#### EXERCISE
Copy nothing but the lines below running from the line containing "### Start with" through the line containing "1. Start with", both end lines included.
──────── MATERIAL SHOWN ────────
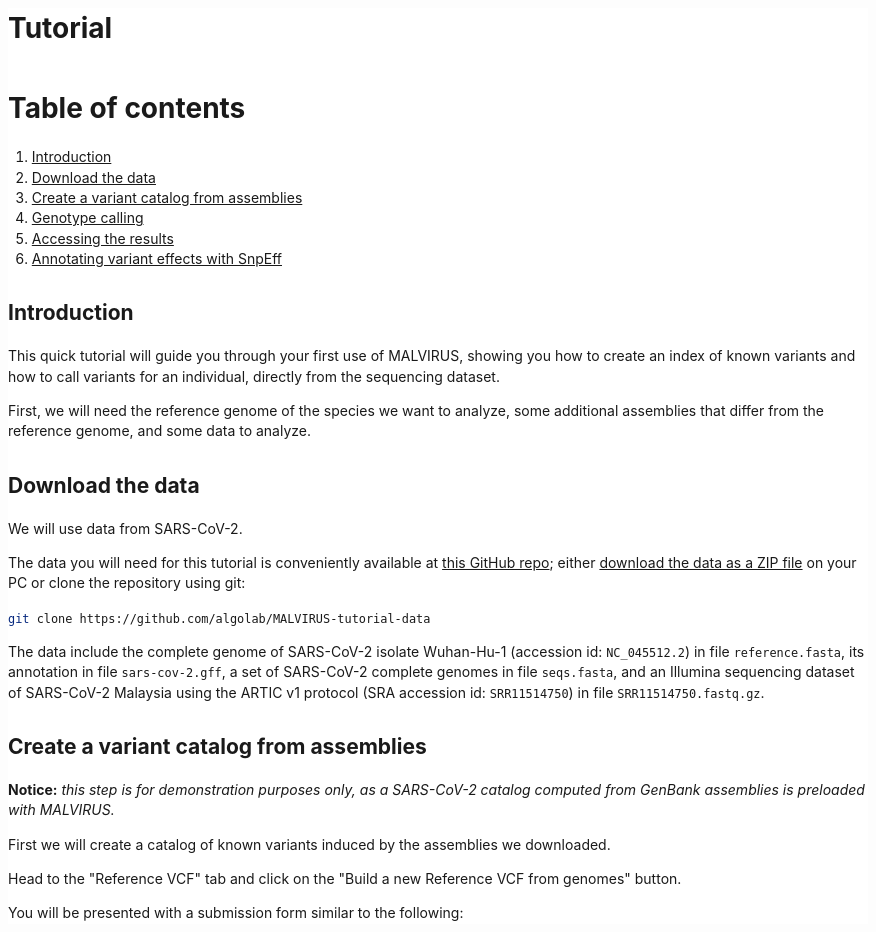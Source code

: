 # Tutorial

# Table of contents
1. [Introduction](#introduction)
2. [Download the data](#download-the-data)
3. [Create a variant catalog from assemblies](#create-a-variant-catalog-from-assemblies)
4. [Genotype calling](#genotype-calling)
5. [Accessing the results](#accessing-the-results)
6. [Annotating variant effects with SnpEff](#annotating-variant-effects-with-snpeff)

## Introduction

This quick tutorial will guide you through your first use of MALVIRUS, showing you how to create an index of known variants and how to call variants for an individual, directly from the sequencing dataset.

First, we will need the reference genome of the species we want to analyze, some additional assemblies that differ from the reference genome, and some data to analyze.

## Download the data

We will use data from SARS-CoV-2.

The data you will need for this tutorial is conveniently available at [this GitHub repo](https://github.com/algolab/MALVIRUS-tutorial-data); either [download the data as a ZIP file](https://github.com/AlgoLab/MALVIRUS-tutorial-data/archive/master.zip) on your PC or clone the repository using git:

```bash
git clone https://github.com/algolab/MALVIRUS-tutorial-data
```

The data include the complete genome of SARS-CoV-2 isolate Wuhan-Hu-1 (accession id: `NC_045512.2`) in file `reference.fasta`, its annotation in file `sars-cov-2.gff`, a set of SARS-CoV-2 complete genomes in file `seqs.fasta`, and an Illumina sequencing dataset of SARS-CoV-2 Malaysia using the ARTIC v1 protocol (SRA accession id: `SRR11514750`) in file `SRR11514750.fastq.gz`.

## Create a variant catalog from assemblies

**Notice:** _this step is for demonstration purposes only, as a SARS-CoV-2 catalog computed from GenBank assemblies is preloaded with MALVIRUS._

First we will create a catalog of known variants induced by the assemblies we downloaded.

Head to the "Reference VCF" tab and click on the "Build a new Reference VCF from genomes" button.

You will be presented with a submission form similar to the following:

<p align="center">
<a href="vcf_submission_form.png" target="_blank">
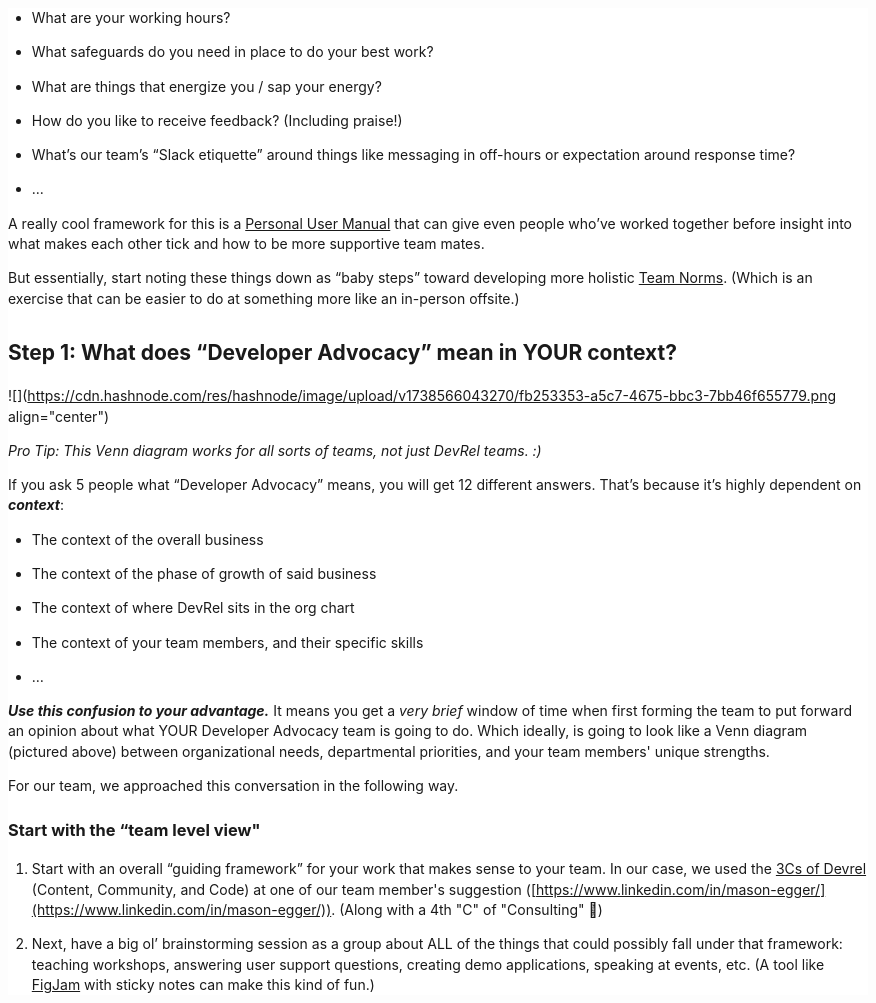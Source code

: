 * What are your working hours?
    
* What safeguards do you need in place to do your best work?
    
* What are things that energize you / sap your energy?
    
* How do you like to receive feedback? (Including praise!)
    
* What’s our team’s “Slack etiquette” around things like messaging in off-hours or expectation around response time?
    
* ...
    

A really cool framework for this is a [Personal User Manual](https://www.atlassian.com/team-playbook/plays/my-user-manual) that can give even people who’ve worked together before insight into what makes each other tick and how to be more supportive team mates.

But essentially, start noting these things down as “baby steps” toward developing more holistic [Team Norms](https://www.ccl.org/articles/leading-effectively-articles/the-real-world-guide-to-team-norms/). (Which is an exercise that can be easier to do at something more like an in-person offsite.)

## Step 1: What does “Developer Advocacy” mean in YOUR context?

![](https://cdn.hashnode.com/res/hashnode/image/upload/v1738566043270/fb253353-a5c7-4675-bbc3-7bb46f655779.png align="center")

*Pro Tip: This Venn diagram works for all sorts of teams, not just DevRel teams. :)*

If you ask 5 people what “Developer Advocacy” means, you will get 12 different answers. That’s because it’s highly dependent on ***context***:

* The context of the overall business
    
* The context of the phase of growth of said business
    
* The context of where DevRel sits in the org chart
    
* The context of your team members, and their specific skills
    
* …
    

***Use this confusion to your advantage.*** It means you get a *very brief* window of time when first forming the team to put forward an opinion about what YOUR Developer Advocacy team is going to do. Which ideally, is going to look like a Venn diagram (pictured above) between organizational needs, departmental priorities, and your team members' unique strengths.

For our team, we approached this conversation in the following way.

### Start with the “team level view"

1. Start with an overall “guiding framework” for your work that makes sense to your team. In our case, we used the [3Cs of Devrel](https://github.com/mindee/devrel) (Content, Community, and Code) at one of our team member's suggestion ([https://www.linkedin.com/in/mason-egger/](https://www.linkedin.com/in/mason-egger/)). (Along with a 4th "C" of "Consulting" 🙂)
    
2. Next, have a big ol’ brainstorming session as a group about ALL of the things that could possibly fall under that framework: teaching workshops, answering user support questions, creating demo applications, speaking at events, etc. (A tool like [FigJam](https://www.figma.com/figjam/) with sticky notes can make this kind of fun.)
    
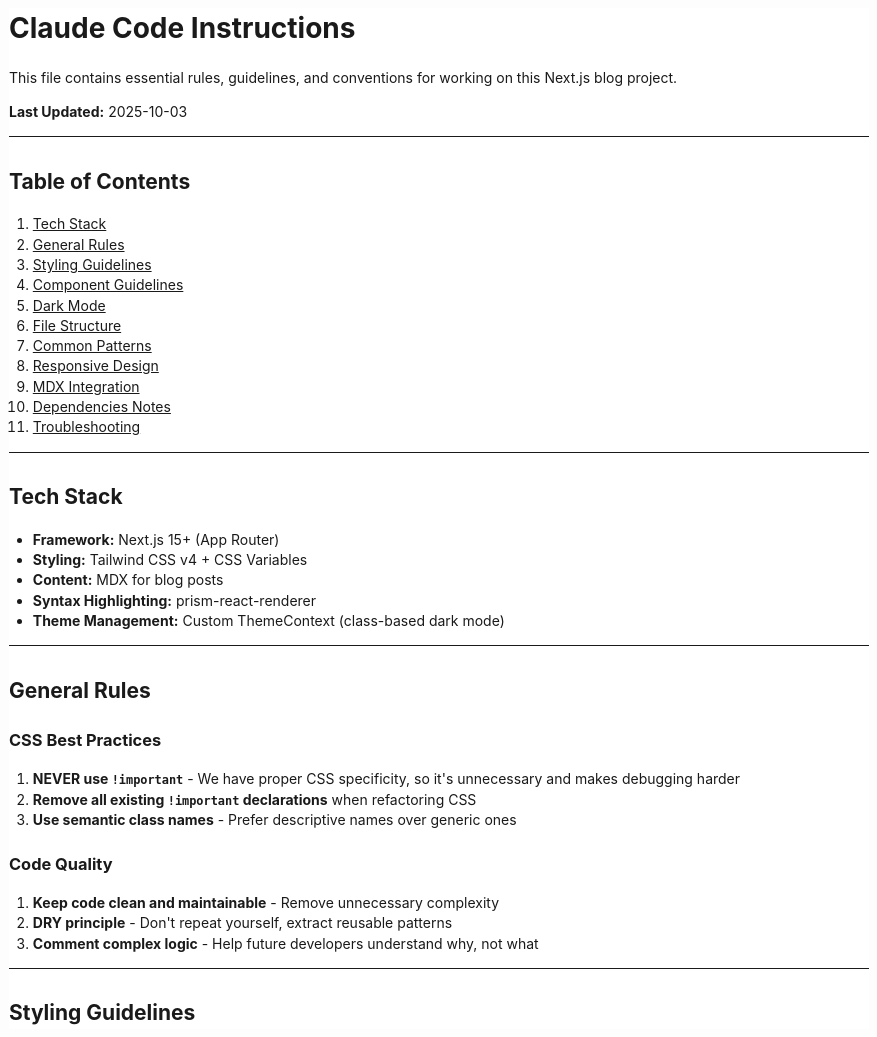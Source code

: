 # Claude Code Instructions

This file contains essential rules, guidelines, and conventions for working on this Next.js blog project.

**Last Updated:** 2025-10-03

---

## Table of Contents
1. [Tech Stack](#tech-stack)
2. [General Rules](#general-rules)
3. [Styling Guidelines](#styling-guidelines)
4. [Component Guidelines](#component-guidelines)
5. [Dark Mode](#dark-mode)
6. [File Structure](#file-structure)
7. [Common Patterns](#common-patterns)
8. [Responsive Design](#responsive-design)
9. [MDX Integration](#mdx-integration)
10. [Dependencies Notes](#dependencies-notes)
11. [Troubleshooting](#troubleshooting)

---

## Tech Stack

- **Framework:** Next.js 15+ (App Router)
- **Styling:** Tailwind CSS v4 + CSS Variables
- **Content:** MDX for blog posts
- **Syntax Highlighting:** prism-react-renderer
- **Theme Management:** Custom ThemeContext (class-based dark mode)

---

## General Rules

### CSS Best Practices
1. **NEVER use `!important`** - We have proper CSS specificity, so it's unnecessary and makes debugging harder
2. **Remove all existing `!important` declarations** when refactoring CSS
3. **Use semantic class names** - Prefer descriptive names over generic ones

### Code Quality
1. **Keep code clean and maintainable** - Remove unnecessary complexity
2. **DRY principle** - Don't repeat yourself, extract reusable patterns
3. **Comment complex logic** - Help future developers understand why, not what

---

## Styling Guidelines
────────
#### TASK OUTPUT
### Start with the “team level view"

1. Start with an overall “guiding framework” for your work that makes sense to your team. In our case, we used the [3Cs of Devrel](https://github.com/mindee/devrel) (Content, Community, and Code) at one of our team member's suggestion ([https://www.linkedin.com/in/mason-egger/](https://www.linkedin.com/in/mason-egger/)). (Along with a 4th "C" of "Consulting" 🙂)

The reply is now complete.